>>>>>

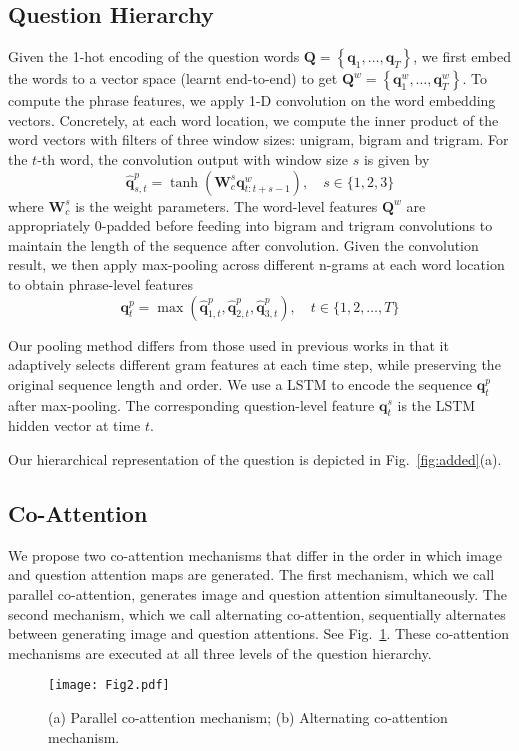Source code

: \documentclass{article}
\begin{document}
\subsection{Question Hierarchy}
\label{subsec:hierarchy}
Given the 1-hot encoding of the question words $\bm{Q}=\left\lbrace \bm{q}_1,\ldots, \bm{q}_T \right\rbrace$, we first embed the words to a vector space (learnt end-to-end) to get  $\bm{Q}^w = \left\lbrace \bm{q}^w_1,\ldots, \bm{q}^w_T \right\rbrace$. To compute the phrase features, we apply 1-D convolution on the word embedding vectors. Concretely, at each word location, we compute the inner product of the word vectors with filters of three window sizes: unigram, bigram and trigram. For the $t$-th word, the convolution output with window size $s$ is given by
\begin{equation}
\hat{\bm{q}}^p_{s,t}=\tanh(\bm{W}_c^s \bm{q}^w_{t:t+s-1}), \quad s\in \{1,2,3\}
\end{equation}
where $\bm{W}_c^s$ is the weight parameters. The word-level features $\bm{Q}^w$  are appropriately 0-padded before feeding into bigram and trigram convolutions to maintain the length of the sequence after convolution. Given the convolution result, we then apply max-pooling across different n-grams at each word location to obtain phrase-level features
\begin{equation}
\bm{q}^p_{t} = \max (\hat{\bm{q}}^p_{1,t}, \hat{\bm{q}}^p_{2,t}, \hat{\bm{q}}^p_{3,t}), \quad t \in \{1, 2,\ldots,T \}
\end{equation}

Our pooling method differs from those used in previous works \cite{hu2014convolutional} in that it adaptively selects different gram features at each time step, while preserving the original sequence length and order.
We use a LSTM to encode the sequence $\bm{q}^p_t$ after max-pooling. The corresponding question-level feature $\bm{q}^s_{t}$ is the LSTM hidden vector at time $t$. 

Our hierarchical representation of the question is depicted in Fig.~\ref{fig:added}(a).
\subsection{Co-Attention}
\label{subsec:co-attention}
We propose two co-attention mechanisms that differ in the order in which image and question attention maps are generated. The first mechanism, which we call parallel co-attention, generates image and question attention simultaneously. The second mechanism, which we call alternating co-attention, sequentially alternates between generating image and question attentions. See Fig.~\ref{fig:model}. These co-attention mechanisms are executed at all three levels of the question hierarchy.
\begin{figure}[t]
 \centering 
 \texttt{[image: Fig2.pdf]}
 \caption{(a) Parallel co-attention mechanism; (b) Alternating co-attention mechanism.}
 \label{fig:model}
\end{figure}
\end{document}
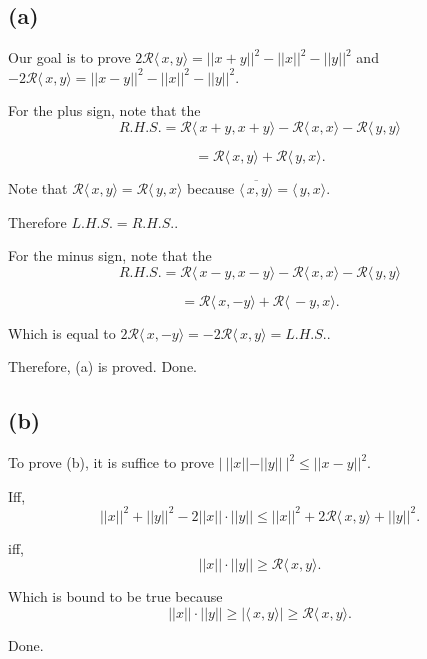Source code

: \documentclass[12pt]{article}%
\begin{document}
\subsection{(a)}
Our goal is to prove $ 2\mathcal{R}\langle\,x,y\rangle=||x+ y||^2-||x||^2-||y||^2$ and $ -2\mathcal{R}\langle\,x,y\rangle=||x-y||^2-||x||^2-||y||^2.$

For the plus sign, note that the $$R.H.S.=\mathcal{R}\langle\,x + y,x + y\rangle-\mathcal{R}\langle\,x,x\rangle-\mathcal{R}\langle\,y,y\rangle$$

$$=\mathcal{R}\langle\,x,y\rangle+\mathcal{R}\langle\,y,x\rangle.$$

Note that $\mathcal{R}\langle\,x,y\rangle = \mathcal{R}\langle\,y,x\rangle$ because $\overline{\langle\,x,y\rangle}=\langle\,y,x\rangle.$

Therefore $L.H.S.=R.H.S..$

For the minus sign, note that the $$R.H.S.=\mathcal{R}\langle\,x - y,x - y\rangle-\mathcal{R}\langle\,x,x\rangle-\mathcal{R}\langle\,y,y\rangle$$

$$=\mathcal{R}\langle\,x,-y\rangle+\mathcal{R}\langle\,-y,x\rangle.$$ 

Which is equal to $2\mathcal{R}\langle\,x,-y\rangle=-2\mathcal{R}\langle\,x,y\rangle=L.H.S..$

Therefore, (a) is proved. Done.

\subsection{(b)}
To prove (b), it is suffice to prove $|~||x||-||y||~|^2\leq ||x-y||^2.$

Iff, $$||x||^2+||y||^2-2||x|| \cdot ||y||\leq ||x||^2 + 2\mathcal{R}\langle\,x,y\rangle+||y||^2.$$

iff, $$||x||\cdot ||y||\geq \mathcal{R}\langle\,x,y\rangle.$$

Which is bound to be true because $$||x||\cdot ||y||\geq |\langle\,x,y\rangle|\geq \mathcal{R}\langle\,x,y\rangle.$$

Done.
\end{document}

<<<<<

> **Task description**
This task asks for the data above repeated exactly, without a single picture.

> **Reply to the task**
Source code

: \documentclass{article}
\begin{document}
\subsection{Question Hierarchy}
\label{subsec:hierarchy}
Given the 1-hot encoding of the question words $\bm{Q}=\left\lbrace \bm{q}_1,\ldots, \bm{q}_T \right\rbrace$, we first embed the words to a vector space (learnt end-to-end) to get  $\bm{Q}^w = \left\lbrace \bm{q}^w_1,\ldots, \bm{q}^w_T \right\rbrace$. To compute the phrase features, we apply 1-D convolution on the word embedding vectors. Concretely, at each word location, we compute the inner product of the word vectors with filters of three window sizes: unigram, bigram and trigram. For the $t$-th word, the convolution output with window size $s$ is given by
\begin{equation}
\hat{\bm{q}}^p_{s,t}=\tanh(\bm{W}_c^s \bm{q}^w_{t:t+s-1}), \quad s\in \{1,2,3\}
\end{equation}
where $\bm{W}_c^s$ is the weight parameters. The word-level features $\bm{Q}^w$  are appropriately 0-padded before feeding into bigram and trigram convolutions to maintain the length of the sequence after convolution. Given the convolution result, we then apply max-pooling across different n-grams at each word location to obtain phrase-level features
\begin{equation}
\bm{q}^p_{t} = \max (\hat{\bm{q}}^p_{1,t}, \hat{\bm{q}}^p_{2,t}, \hat{\bm{q}}^p_{3,t}), \quad t \in \{1, 2,\ldots,T \}
\end{equation}

Our pooling method differs from those used in previous works \cite{hu2014convolutional} in that it adaptively selects different gram features at each time step, while preserving the original sequence length and order.
We use a LSTM to encode the sequence $\bm{q}^p_t$ after max-pooling. The corresponding question-level feature $\bm{q}^s_{t}$ is the LSTM hidden vector at time $t$. 

Our hierarchical representation of the question is depicted in Fig.~\ref{fig:added}(a).
\subsection{Co-Attention}
\label{subsec:co-attention}
We propose two co-attention mechanisms that differ in the order in which image and question attention maps are generated. The first mechanism, which we call parallel co-attention, generates image and question attention simultaneously. The second mechanism, which we call alternating co-attention, sequentially alternates between generating image and question attentions. See Fig.~\ref{fig:model}. These co-attention mechanisms are executed at all three levels of the question hierarchy.
\begin{figure}[t]
 \centering 
 \texttt{[image: Fig2.pdf]}
 \caption{(a) Parallel co-attention mechanism; (b) Alternating co-attention mechanism.}
 \label{fig:model}
\end{figure}
\end{document}
Source code

: \documentclass[12pt]{article}%
\begin{document}
\subsection{(a)}
Our goal is to prove $ 2\mathcal{R}\langle\,x,y\rangle=||x+ y||^2-||x||^2-||y||^2$ and $ -2\mathcal{R}\langle\,x,y\rangle=||x-y||^2-||x||^2-||y||^2.$

For the plus sign, note that the $$R.H.S.=\mathcal{R}\langle\,x + y,x + y\rangle-\mathcal{R}\langle\,x,x\rangle-\mathcal{R}\langle\,y,y\rangle$$

$$=\mathcal{R}\langle\,x,y\rangle+\mathcal{R}\langle\,y,x\rangle.$$

Note that $\mathcal{R}\langle\,x,y\rangle = \mathcal{R}\langle\,y,x\rangle$ because $\overline{\langle\,x,y\rangle}=\langle\,y,x\rangle.$

Therefore $L.H.S.=R.H.S..$

For the minus sign, note that the $$R.H.S.=\mathcal{R}\langle\,x - y,x - y\rangle-\mathcal{R}\langle\,x,x\rangle-\mathcal{R}\langle\,y,y\rangle$$

$$=\mathcal{R}\langle\,x,-y\rangle+\mathcal{R}\langle\,-y,x\rangle.$$ 

Which is equal to $2\mathcal{R}\langle\,x,-y\rangle=-2\mathcal{R}\langle\,x,y\rangle=L.H.S..$

Therefore, (a) is proved. Done.

\subsection{(b)}
To prove (b), it is suffice to prove $|~||x||-||y||~|^2\leq ||x-y||^2.$

Iff, $$||x||^2+||y||^2-2||x|| \cdot ||y||\leq ||x||^2 + 2\mathcal{R}\langle\,x,y\rangle+||y||^2.$$

iff, $$||x||\cdot ||y||\geq \mathcal{R}\langle\,x,y\rangle.$$

Which is bound to be true because $$||x||\cdot ||y||\geq |\langle\,x,y\rangle|\geq \mathcal{R}\langle\,x,y\rangle.$$

Done.
\end{document}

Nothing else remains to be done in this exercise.